Trish. Former Nebraskan. She has a daughter who is terminally ill, but I don’t see updates from her anymore.

Cricket, who I never thought would become silent, has. She has an art blog and saw a recent update, but I haven’t heard from her since January.

Tuesday is still blogging. After her miscarriage of triplets, she had another baby boy.

Jess…I wish I could remember more about her other than she stopped blogging ages ago as well.

Josie and I non-stopped emailed each other for a while there. I even met her once, and it’s already been a couple of years ago. She finally brought home her son from Ethiopia as well just a short time ago.

Michelle is thankfully still out there. Her surprise pregnancy mirrored my own (non-surprise) with ZGirl.

Midori has gone through hell these past few years. No longer keeping a public blog but I do get to see pictures of her new life on Flickr and see updates on facebook.

Long time sista. My former best friend.

Kati stopped blogging some time ago after suffering several miscarriages during her SIF. I miss her sweet ways.

Rachel went through her pregnancy during her husband’s deployment, but she hasn’t posted in a year.

Menita, darling Menita. We also cross paths occasionally on facebook and I get a silly little zing when I see she’s checking in on me.

Catizhere. That’s all I need to say about lovely Cat. She is still here. Thank god.

Spanglish and I had a falling out, except I don’t know why.

Alli also stopped blogging about a year ago.

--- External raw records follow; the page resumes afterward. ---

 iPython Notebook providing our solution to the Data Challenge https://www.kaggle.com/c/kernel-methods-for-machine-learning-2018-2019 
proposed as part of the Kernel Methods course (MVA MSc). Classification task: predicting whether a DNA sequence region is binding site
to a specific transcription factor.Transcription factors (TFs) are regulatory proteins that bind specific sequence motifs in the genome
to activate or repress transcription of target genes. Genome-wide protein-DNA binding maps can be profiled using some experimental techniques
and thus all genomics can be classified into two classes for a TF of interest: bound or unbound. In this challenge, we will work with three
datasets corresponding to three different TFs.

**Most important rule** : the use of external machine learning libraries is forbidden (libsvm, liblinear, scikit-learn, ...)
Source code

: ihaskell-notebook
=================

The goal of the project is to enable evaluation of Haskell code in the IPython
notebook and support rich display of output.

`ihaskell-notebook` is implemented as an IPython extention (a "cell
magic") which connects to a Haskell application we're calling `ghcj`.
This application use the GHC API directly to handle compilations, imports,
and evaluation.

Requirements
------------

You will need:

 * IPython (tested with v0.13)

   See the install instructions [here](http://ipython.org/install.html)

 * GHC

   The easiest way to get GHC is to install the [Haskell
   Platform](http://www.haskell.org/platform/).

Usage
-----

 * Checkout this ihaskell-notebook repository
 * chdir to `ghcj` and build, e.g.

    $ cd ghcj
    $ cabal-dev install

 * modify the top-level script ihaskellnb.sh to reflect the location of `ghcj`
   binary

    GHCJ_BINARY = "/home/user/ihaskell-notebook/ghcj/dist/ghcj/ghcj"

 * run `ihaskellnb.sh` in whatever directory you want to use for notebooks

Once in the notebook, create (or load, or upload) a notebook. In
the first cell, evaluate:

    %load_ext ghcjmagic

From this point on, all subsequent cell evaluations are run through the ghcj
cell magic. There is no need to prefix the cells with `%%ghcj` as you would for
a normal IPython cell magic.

Jenny is now the infamous Bloggess and has left me in the dust.

Kellie from One Mother’s Journey deleted her blog years ago. I see someone else took the domain name.

Her Bad Mother also moved onward and upward.

Soralis is still blogging, but at a new site under a new name after she had her baby girl.

TB took a very long hiatus after the birth of her son over a year ago. She has posted since then, but not often enough IMO.

Nico went on to also give birth to a second son and a different blog.

Every one, not just my daughter, is growing, evolving. However, the difference between my daughter and these blogs and their owners is that she is growing up – eventually to grow away; these long lost bloggers…? Is the rate for extinct bloggers really that high, or do I need to only look in the mirror to find the answer?